例えば、中古車屋で数年働いた経験があり、そこで店長業務をやっていた人なら完全独立でも、中古車屋として成功する可能性は高いです。
しかし、中古車屋での経験がない、もしくは中古車屋で働いたことはあるけどバイト程度の経験しかない人は、中古車屋として独立してもノウハウの面で劣り経営がうまくいかないことが多いでしょう。
中古車を始めるにあたって必要な資格の取得方法やマーケティング、中古車の仕入れ方法、販売方法、その他各種関係先との契約などで必要になることが多々あり、それらを一つ一つ自分で確認するのは難しいのも事実です。
フランチャイズ
フランチャイズとは、会社設立ノウハウやブランドなどを使う代わりに、売り上げの数パーセントや加盟金を支払う形態です。
大手の中古車屋ブランドのフランチャイズに加入することで、ブランド名やノウハウを使うことができます。
フランチャイズのメリット
フランチャイズの最大のメリットは、ノウハウを本部から受け取れることです。
中古車屋を開業するにあたっては、必要な業務が数々あり、また中古車として繁盛させていくためのマーケティングなども必要になります。
しかし、マーケティングの経験や知識がないと、効果的なマーケティング手法を身につけられないのも事実です。
そのような時でも、フランチャイズに加入していれば、フランチャイズ本部が長年の経験をもとに積み上げたマーケティング方法や営業方法などのノウハウを教えてもらうことができます。

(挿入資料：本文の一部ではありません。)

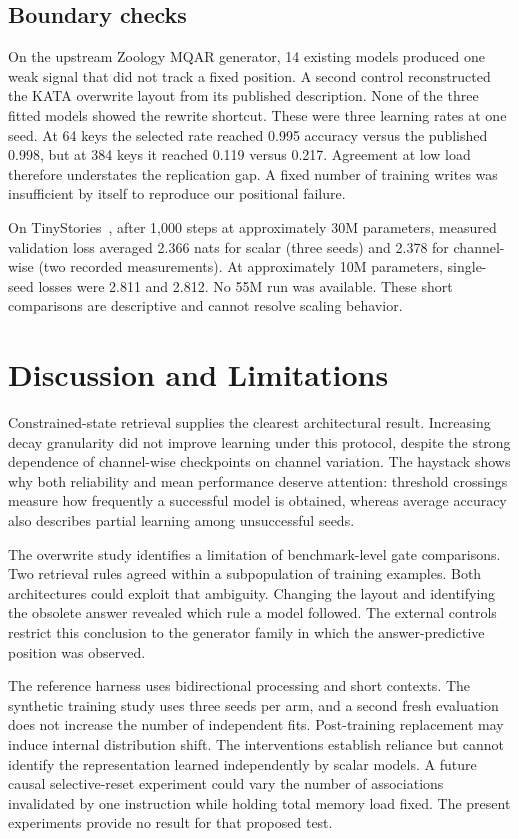 \documentclass[conference]{IEEEtran}
\begin{document}
\subsection{Boundary checks}
On the upstream Zoology MQAR generator, 14 existing models produced one weak signal that did not track a fixed position. A second control reconstructed the KATA overwrite layout from its published description. None of the three fitted models showed the rewrite shortcut. These were three learning rates at one seed. At 64 keys the selected rate reached 0.995 accuracy versus the published 0.998, but at 384 keys it reached 0.119 versus 0.217. Agreement at low load therefore understates the replication gap. A fixed number of training writes was insufficient by itself to reproduce our positional failure.

On TinyStories~\cite{tiny}, after 1,000 steps at approximately 30M parameters, measured validation loss averaged 2.366 nats for scalar (three seeds) and 2.378 for channel-wise (two recorded measurements). At approximately 10M parameters, single-seed losses were 2.811 and 2.812. No 55M run was available. These short comparisons are descriptive and cannot resolve scaling behavior.
\section{Discussion and Limitations}
Constrained-state retrieval supplies the clearest architectural result. Increasing decay granularity did not improve learning under this protocol, despite the strong dependence of channel-wise checkpoints on channel variation. The haystack shows why both reliability and mean performance deserve attention: threshold crossings measure how frequently a successful model is obtained, whereas average accuracy also describes partial learning among unsuccessful seeds.

The overwrite study identifies a limitation of benchmark-level gate comparisons. Two retrieval rules agreed within a subpopulation of training examples. Both architectures could exploit that ambiguity. Changing the layout and identifying the obsolete answer revealed which rule a model followed. The external controls restrict this conclusion to the generator family in which the answer-predictive position was observed.

The reference harness uses bidirectional processing and short contexts. The synthetic training study uses three seeds per arm, and a second fresh evaluation does not increase the number of independent fits. Post-training replacement may induce internal distribution shift. The interventions establish reliance but cannot identify the representation learned independently by scalar models. A future causal selective-reset experiment could vary the number of associations invalidated by one instruction while holding total memory load fixed. The present experiments provide no result for that proposed test.
\end{document}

また、フランチャイズに加入していることで、店舗作りがある程度の仕組み化されているので、自分で一から店舗を作り上げていくよりも安くできることも多いです。
他にもフランチャイズに加入していることで、フランチャイズ本部が店舗の内装業者を紹介してくれたり、中古車のオークション会社紹介、またフランチャイズ本部が一括で車を仕入れて、それをフランチャイズ店に対しておろしてくれることもあります。
このように、フランチャイズに加入していることで、長年の経験がある大手の強みを活かして営業できるのは、フランチャイズに加入する大きなメリットでしょう。
フランチャイズのデメリット
フランチャイズに加入する最大のデメリットは、加盟金とロイヤリティーがかかることです。

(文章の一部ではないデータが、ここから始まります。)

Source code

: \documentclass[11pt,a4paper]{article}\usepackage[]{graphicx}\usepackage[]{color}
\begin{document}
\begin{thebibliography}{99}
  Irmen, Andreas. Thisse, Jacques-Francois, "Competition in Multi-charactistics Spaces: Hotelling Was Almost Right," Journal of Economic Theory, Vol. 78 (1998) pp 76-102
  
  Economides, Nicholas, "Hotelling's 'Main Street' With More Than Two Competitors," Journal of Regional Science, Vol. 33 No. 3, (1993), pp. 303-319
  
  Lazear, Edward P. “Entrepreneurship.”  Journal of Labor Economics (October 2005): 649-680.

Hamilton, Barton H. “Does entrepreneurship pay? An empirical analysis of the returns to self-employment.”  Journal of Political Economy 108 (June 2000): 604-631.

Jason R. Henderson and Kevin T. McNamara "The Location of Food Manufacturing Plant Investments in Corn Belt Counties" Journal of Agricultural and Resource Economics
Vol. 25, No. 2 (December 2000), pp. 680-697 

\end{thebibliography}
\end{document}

加盟金とは、フランチャイズに加入するために必要なお金で、最初に数百万円から数千万円支払うことになります。
加盟金の金額は、どの程度の大きさの店舗を出すか、またどの本部に所属するのかによっても変わります。
一般的に、中古車屋でも大手と言われるところのフランチャイズは、ブランド力が高いだけではなく、CMなども沢山流していることから加盟金が高い傾向です。
また、ロイヤリティーは、フランチャイズ本部に毎月一定の金額を支払うというものになります。
ロイヤリティーの計算方法は、フランチャイズ本部によっても異なり、一概に言うことはできませんが、利益の数%と決めている場合もあれば、売上の数%と決めている場合もあります。
利益の数%の場合は、ロイヤリティーの支払いで赤字になることはないです。
しかし、売上の数%の場合はロイヤリティーを支払うために、赤字になってしまう可能性もあります。
そのため、ロイヤリティーお支払い方法や加盟金の金額は、しっかり確認した上でフランチャイズ契約をするようにしましょう。
中古車屋の業務とは?
中古車屋の業務は、以下の4つです。
- 1.中古車の仕入れ
- 2.中古車の販売
- 3.中古車の廃車手続き
- 4.保険代理業務
中古車の仕入れ
中古車屋の最大の業務は中古車の仕入れです。
中古車の仕入れは、中古車を仕入れるための業者用オークションがあり、そこに参加して行います。
また、オークションに参加するには、各オークション会社に業者として登録すること必要です。
業者の中には、参加者を厳しく制限している場合もあり、例えば中古車屋として開業したばかりの場合はオークションに参加できないこともあります。
中古車の販売
中古車屋の業務の一つに、販売業務があります。
販売業務では、個人のお客様に対して中古車を販売するだけではなく、企業に対して中古車を販売することもあります。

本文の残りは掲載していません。